# What to do
In the listing beneath this line, copy exactly the lines starting with the one containing "Cela fait echo" and going on through the one containing "J'ai signé un contrat en CDD de 6 mois.".

# Data provided

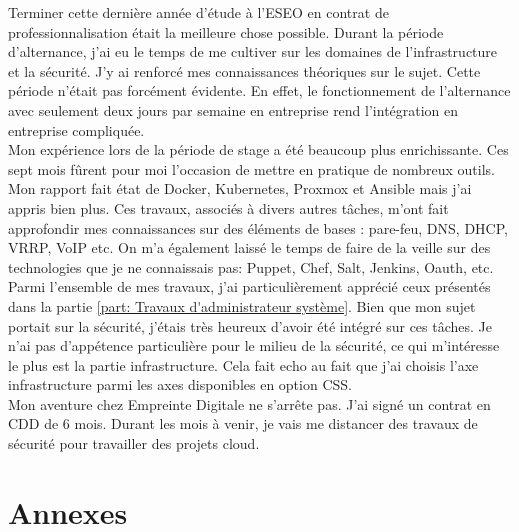 \documentclass[12pt, a4paper, twoside]{article}
\begin{document}
Terminer cette dernière année d'étude à l'ESEO en contrat de professionnalisation était la meilleure chose possible.
Durant la période d'alternance, j'ai eu le temps de me cultiver sur les domaines de l'infrastructure et la sécurité.
J'y ai renforcé mes connaissances théoriques sur le sujet.
Cette période n'était pas forcément évidente. 
En effet, le fonctionnement de l'alternance avec seulement deux jours par semaine en entreprise rend l'intégration en entreprise compliquée.\\

Mon expérience lors de la période de stage a été beaucoup plus enrichissante.
Ces sept mois fûrent pour moi l'occasion de mettre en pratique de nombreux outils.
Mon rapport fait état de \gls{Docker}, \gls{Kubernetes}, \gls{Proxmox} et \gls{Ansible} mais j'ai appris bien plus.
Ces travaux, associés à divers autres tâches, m'ont fait approfondir mes connaissances sur des éléments de bases : pare-feu, DNS, DHCP, VRRP, VoIP etc.
On m'a également laissé le temps de faire de la veille sur des technologies que je ne connaissais pas: Puppet, Chef, Salt, Jenkins, Oauth, etc.\\

Parmi l'ensemble de mes travaux, j'ai particulièrement apprécié ceux présentés dans la partie \ref{part: Travaux d'administrateur système}.
Bien que mon sujet portait sur la sécurité, j'étais très heureux d'avoir été intégré sur ces tâches.
Je n'ai pas d'appétence particulière pour le milieu de la sécurité, ce qui m'intéresse le plus est la partie infrastructure.
Cela fait echo au fait que j'ai choisis l'axe infrastructure parmi les axes disponibles en option CSS.\\

Mon aventure chez Empreinte Digitale ne s'arrête pas.
J'ai signé un contrat en CDD de 6 mois.
Durant les mois à venir, je vais me distancer des travaux de sécurité pour travailler des projets cloud. 

\newpage
\section*{Annexes}
\end{document}
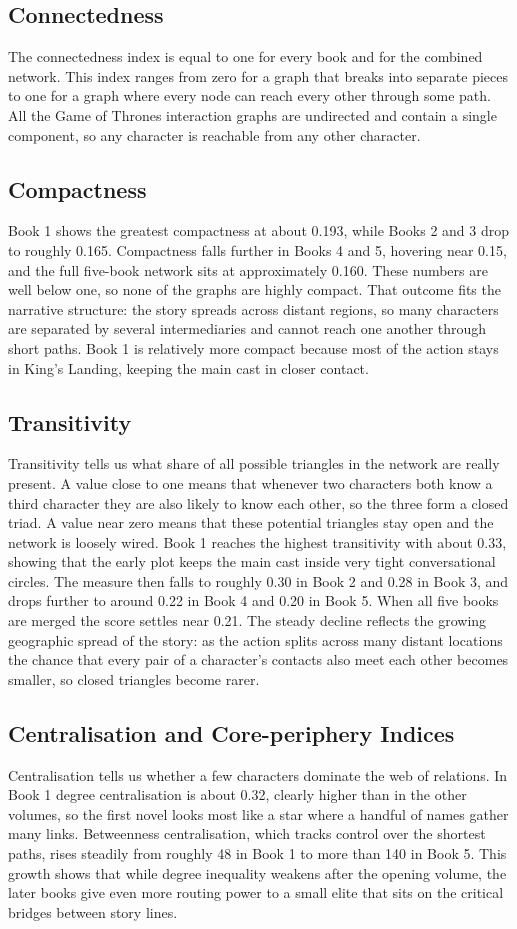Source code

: \documentclass[12pt, a4paper]{article}
\begin{document}
\subsection*{Connectedness}
The connectedness index is equal to one for every book and for the combined network. This index ranges from zero for a graph that breaks into separate pieces to one for a graph where every node can reach every other through some path. All the Game of Thrones interaction graphs are undirected and contain a single component, so any character is reachable from any other character.
\subsection*{Compactness}
Book 1 shows the greatest compactness at about 0.193, while Books 2 and 3 drop to roughly 0.165. Compactness falls further in Books 4 and 5, hovering near 0.15, and the full five-book network sits at approximately 0.160. These numbers are well below one, so none of the graphs are highly compact. That outcome fits the narrative structure: the story spreads across distant regions, so many characters are separated by several intermediaries and cannot reach one another through short paths. Book 1 is relatively more compact because most of the action stays in King's Landing, keeping the main cast in closer contact.
\subsection*{Transitivity}
Transitivity tells us what share of all possible triangles in the network are really present. A value close to one means that whenever two characters both know a third character they are also likely to know each other, so the three form a closed triad. A value near zero means that these potential triangles stay open and the network is loosely wired. Book 1 reaches the highest transitivity with about 0.33, showing that the early plot keeps the main cast inside very tight conversational circles. The measure then falls to roughly 0.30 in Book 2 and 0.28 in Book 3, and drops further to around 0.22 in Book 4 and 0.20 in Book 5. When all five books are merged the score settles near 0.21. The steady decline reflects the growing geographic spread of the story: as the action splits across many distant locations the chance that every pair of a character's contacts also meet each other becomes smaller, so closed triangles become rarer.
\subsection*{Centralisation and Core-periphery Indices}
Centralisation tells us whether a few characters dominate the web of relations. In Book 1 degree centralisation is about 0.32, clearly higher than in the other volumes, so the first novel looks most like a star where a handful of names gather many links. Betweenness centralisation, which tracks control over the shortest paths, rises steadily from roughly 48 in Book 1 to more than 140 in Book 5. This growth shows that while degree inequality weakens after the opening volume, the later books give even more routing power to a small elite that sits on the critical bridges between story lines.
\end{document}
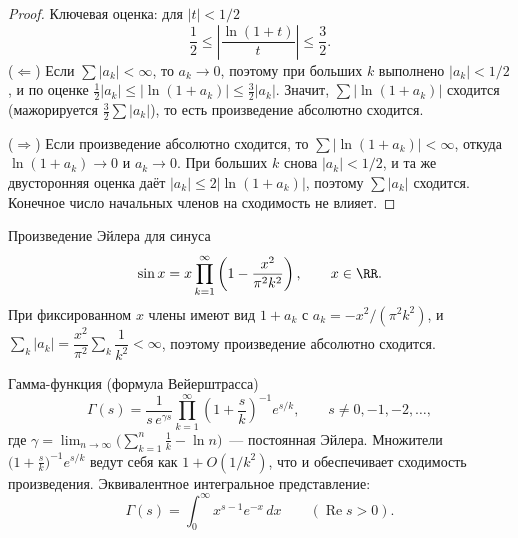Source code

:\begin{proof}
	Ключевая оценка: для $|t| < 1/2$
	\[
	\frac{1}{2} \le \left| \frac{\ln(1 + t)}{t} \right| \le \frac{3}{2}.
	\]
	($\Leftarrow$) Если $\sum |a_k| < \infty$, то $a_k \to 0$, поэтому при больших $k$ выполнено $|a_k| < 1/2$, и по оценке $\tfrac12 |a_k| \le |\ln(1 + a_k)| \le \tfrac32 |a_k|$. Значит, $\sum |\ln(1 + a_k)|$ сходится (мажорируется $\tfrac32 \sum |a_k|$), то есть произведение абсолютно сходится.

	($\Rightarrow$) Если произведение абсолютно сходится, то $\sum |\ln(1 + a_k)| < \infty$, откуда $\ln(1 + a_k) \to 0$ и $a_k \to 0$. При больших $k$ снова $|a_k| < 1/2$, и та же двусторонняя оценка даёт $|a_k| \le 2|\ln(1 + a_k)|$, поэтому $\sum |a_k|$ сходится. Конечное число начальных членов на сходимость не влияет.
\end{proof}

\begin{Example}{Произведение Эйлера для синуса}{}
	\[
	\sin x = x \prod_{k=1}^{\infty} \left( 1 - \frac{x^2}{\pi^2 k^2} \right), \qquad x \in \RR.
	\]
	При фиксированном $x$ члены имеют вид $1 + a_k$ с $a_k = -x^2/(\pi^2 k^2)$, и $\sum_k |a_k| = \dfrac{x^2}{\pi^2}\sum_k \dfrac{1}{k^2} < \infty$, поэтому произведение абсолютно сходится.
\end{Example}

\begin{Example}{Гамма-функция (формула Вейерштрасса)}{}
	\[
	\Gamma(s) = \frac{1}{s\, e^{\gamma s}} \prod_{k=1}^{\infty} \left( 1 + \frac{s}{k} \right)^{-1} e^{s/k}, \qquad s \neq 0, -1, -2, \ldots,
	\]
	где $\gamma = \lim_{n \to \infty}\bigl( \sum_{k=1}^{n} \tfrac{1}{k} - \ln n \bigr)$~--- постоянная Эйлера. Множители $\bigl(1 + \tfrac{s}{k}\bigr)^{-1} e^{s/k}$ ведут себя как $1 + O(1/k^2)$, что и обеспечивает сходимость произведения. Эквивалентное интегральное представление:
	\[
	\Gamma(s) = \int_0^{\infty} x^{s-1} e^{-x}\,dx \qquad (\operatorname{Re} s > 0).
	\]
\end{Example}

# Finished task
Cela fait echo au fait que j'ai choisis l'axe infrastructure parmi les axes disponibles en option CSS.\\

Mon aventure chez Empreinte Digitale ne s'arrête pas.
J'ai signé un contrat en CDD de 6 mois.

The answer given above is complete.